The weirdest things formerly taught in schools
Pluto is a planet
Kids used to be taught that our solar system has nine planets, and that Pluto was the ninth.
They were taught wrong. On August 24, 2006, the icy ball 7.5 billion kilometers away had its status downgraded to “dwarf planet,” courtesy of the International Astronomical Union.
It didn’t have enough gravity to clear its orbit of debris, which is one of the characteristics required to be considered a planet,” says Mary Colson, an eighth-grade teacher.
While some schools may for retro reasons offer photography darkroom courses, digital technology has largely killed the need to go into dark rooms and develop film in baths of toxic chemicals. Besides the dangerous chemicals, equipment and supplies for the outdated developing processes are hard to find.
In the days of old, elementary students were taught to diagram sentences, to understand their underlying structure. These parts might include a subject, a verb, an object, adjectives, adverbs and so on. But the system developed by Reed and Kellogg fell out of favor as educators moved away from such regimented methods of analysis to freer forms of expression.
The old blackboards and chalk first got downgraded by the introduction of computers and now are increasingly replaced by more versatile whiteboards, which can accommodate eye-catching marker colors and even serve as projection screens. Kids no longer have to clap together two chalk erasers to clean them, sending up clouds of particulate.
“Chalk really isn’t good for anything. It gets all over your hands and your clothes,” agrees a fifth-grade teacher in New Haven.
Before there were smartphones to photograph teacher presentations or record their lectures, students had to take notes—that is, on paper with pen. While technology may be more convenient, research shows that students have to pay more attention to what is being said or shown when they take notes, so they learn better.

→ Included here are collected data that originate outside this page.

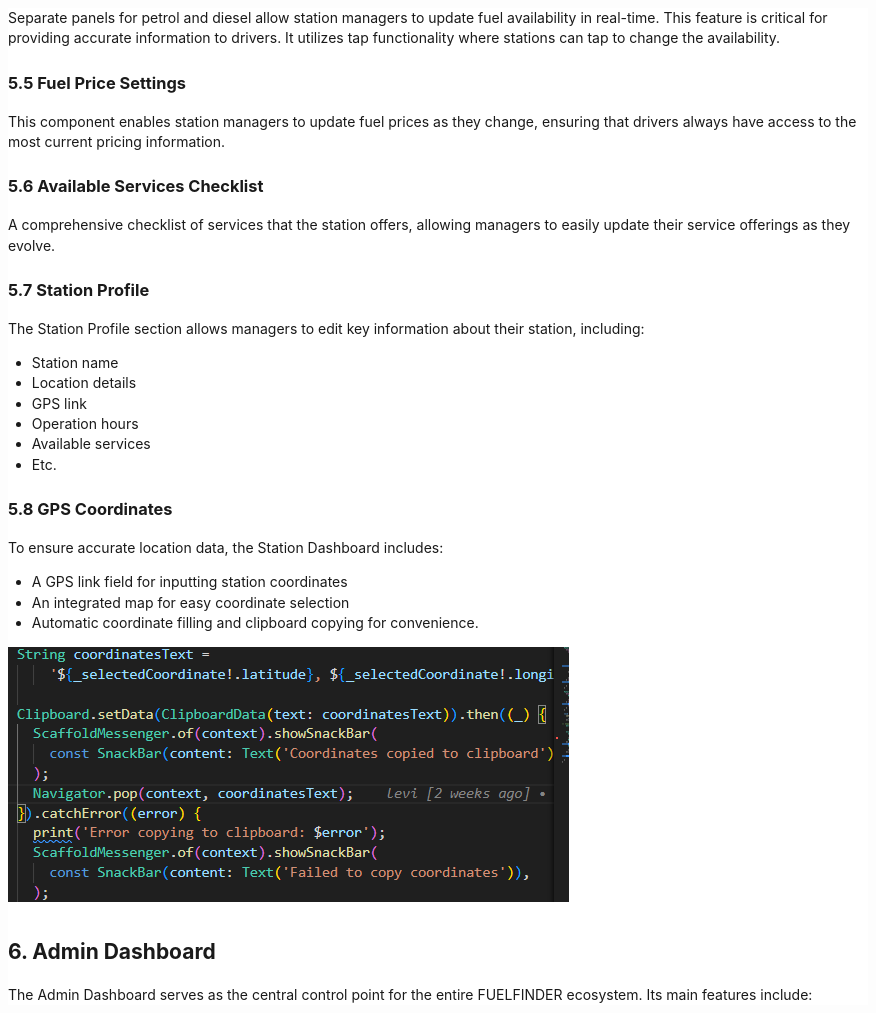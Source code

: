 Separate panels for petrol and diesel allow station managers to update fuel availability in real-time. This feature is critical for providing accurate information to drivers. It utilizes tap functionality where stations can tap to change the availability.

### 5.5 Fuel Price Settings

This component enables station managers to update fuel prices as they change, ensuring that drivers always have access to the most current pricing information.

### 5.6 Available Services Checklist

A comprehensive checklist of services that the station offers, allowing managers to easily update their service offerings as they evolve.

### 5.7 Station Profile

The Station Profile section allows managers to edit key information about their station, including:

- Station name
- Location details
- GPS link
- Operation hours
- Available services
- Etc.

### 5.8 GPS Coordinates

To ensure accurate location data, the Station Dashboard includes:

- A GPS link field for inputting station coordinates
- An integrated map for easy coordinate selection
- Automatic coordinate filling and clipboard copying for convenience.

![staton coordinates](image-6.png)



## 6. Admin Dashboard

The Admin Dashboard serves as the central control point for the entire FUELFINDER ecosystem. Its main features include:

Up to the 1960s, it was common to have separate high school civics courses, designed to teach students about community service and the government. But these courses have been slashed with school budgets, leaving the majority of schools civics-free. Some education experts believe that civics courses develop young people’s critical-thinking skills, making them more engaged in public debates and more likely to participate in elections.

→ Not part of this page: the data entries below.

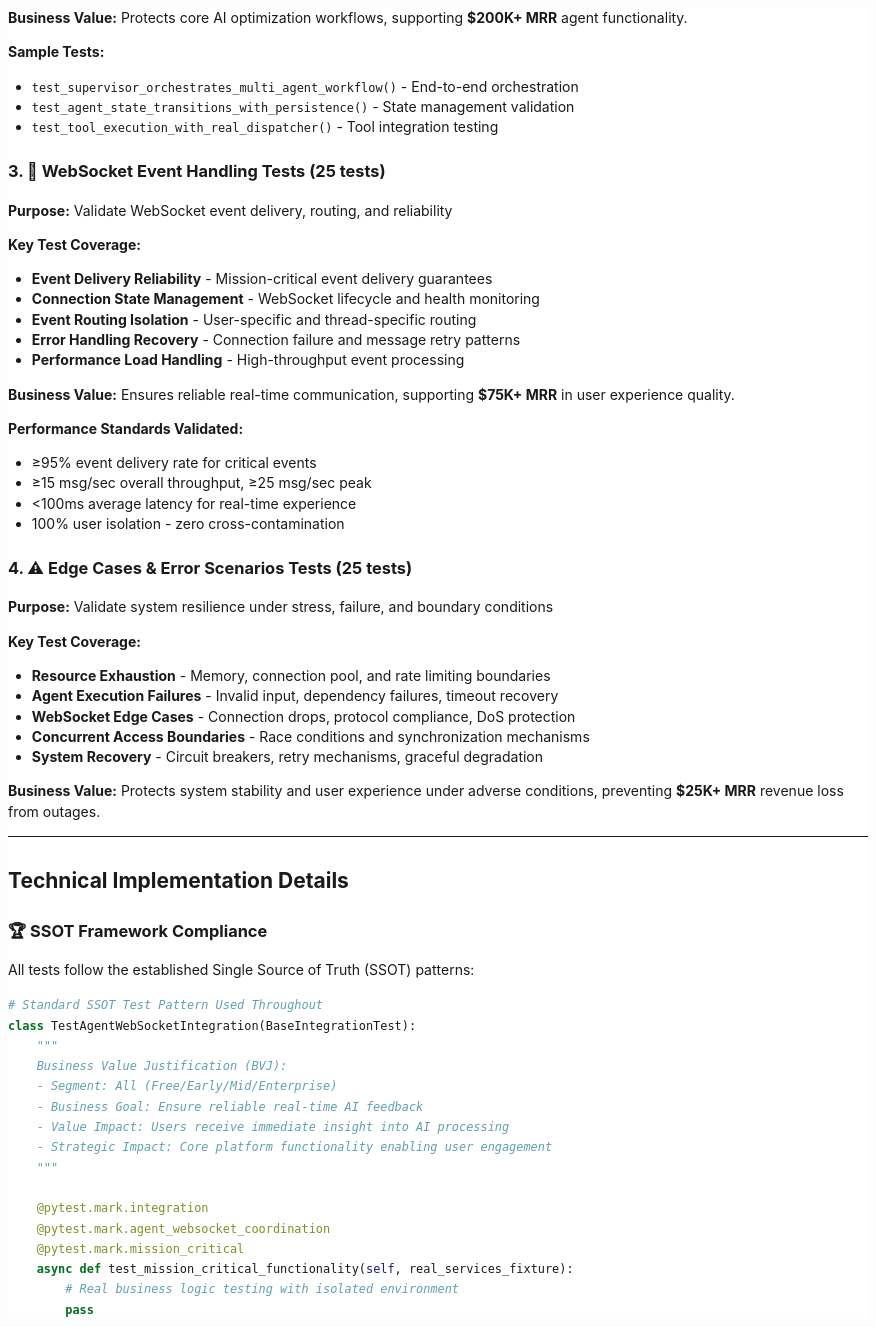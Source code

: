 **Business Value:** Protects core AI optimization workflows, supporting **$200K+ MRR** agent functionality.

**Sample Tests:**
- `test_supervisor_orchestrates_multi_agent_workflow()` - End-to-end orchestration
- `test_agent_state_transitions_with_persistence()` - State management validation
- `test_tool_execution_with_real_dispatcher()` - Tool integration testing

### 3. 🔗 WebSocket Event Handling Tests (25 tests)

**Purpose:** Validate WebSocket event delivery, routing, and reliability

**Key Test Coverage:**
- **Event Delivery Reliability** - Mission-critical event delivery guarantees
- **Connection State Management** - WebSocket lifecycle and health monitoring
- **Event Routing Isolation** - User-specific and thread-specific routing
- **Error Handling Recovery** - Connection failure and message retry patterns
- **Performance Load Handling** - High-throughput event processing

**Business Value:** Ensures reliable real-time communication, supporting **$75K+ MRR** in user experience quality.

**Performance Standards Validated:**
- ≥95% event delivery rate for critical events
- ≥15 msg/sec overall throughput, ≥25 msg/sec peak
- <100ms average latency for real-time experience
- 100% user isolation - zero cross-contamination

### 4. ⚠️ Edge Cases & Error Scenarios Tests (25 tests)

**Purpose:** Validate system resilience under stress, failure, and boundary conditions

**Key Test Coverage:**
- **Resource Exhaustion** - Memory, connection pool, and rate limiting boundaries
- **Agent Execution Failures** - Invalid input, dependency failures, timeout recovery
- **WebSocket Edge Cases** - Connection drops, protocol compliance, DoS protection
- **Concurrent Access Boundaries** - Race conditions and synchronization mechanisms
- **System Recovery** - Circuit breakers, retry mechanisms, graceful degradation

**Business Value:** Protects system stability and user experience under adverse conditions, preventing **$25K+ MRR** revenue loss from outages.

---

## Technical Implementation Details

### 🏆 SSOT Framework Compliance

All tests follow the established Single Source of Truth (SSOT) patterns:

```python
# Standard SSOT Test Pattern Used Throughout
class TestAgentWebSocketIntegration(BaseIntegrationTest):
    """
    Business Value Justification (BVJ):
    - Segment: All (Free/Early/Mid/Enterprise)
    - Business Goal: Ensure reliable real-time AI feedback
    - Value Impact: Users receive immediate insight into AI processing
    - Strategic Impact: Core platform functionality enabling user engagement
    """
    
    @pytest.mark.integration
    @pytest.mark.agent_websocket_coordination
    @pytest.mark.mission_critical
    async def test_mission_critical_functionality(self, real_services_fixture):
        # Real business logic testing with isolated environment
        pass
```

Apparently some students might have trouble spelling ABC as schools move away from explicit instruction in spelling, perhaps driven by computers and their easy spell-checks.
Writes a literary expert J. Richard Gentry in Psychology Today: “America has moved to a toxic system for delivering spelling instruction in spite of an extensive and evolving body of research showing that direct and explicit spelling instruction is required for students to master the Mechanics of reading and writing.”
Teaching sewing skills to girls has become passé, as gender roles have become less strictly defined. Still, with six in 10 adults unable to sew well or at all, there might be a rationae for both sexes learning to mend tears, and sew on buttons.
“We have shifted away from the anachronistic view that girls should sew as an acquired life skill. Now we would say that boys or girls who want to go into textiles [need to learn certain skills] and we would try not to be gender specific,” says Julie Nugent, chief executive of the Design and Technology Association.
Again, calculators, smartphones and personal computers are making serious math drills less common in schools. But many educators push against the idea of always letting machines do the thinking for us, and losing the chance to exercise our mental chops. The benefits of math drills just add up.
Tough gym classes
Chances are, kids’ memories of gym class today are much different than their parents’. In the 1960s there was a push towards high-intensity fitness regimens. Today kids are more likely to be given choices that let them avoid team sports and sweaty workouts. However, with childhood obesity and sedentary lifestyles at an early age becoming an issue, a return to gym-class tough love might be in order.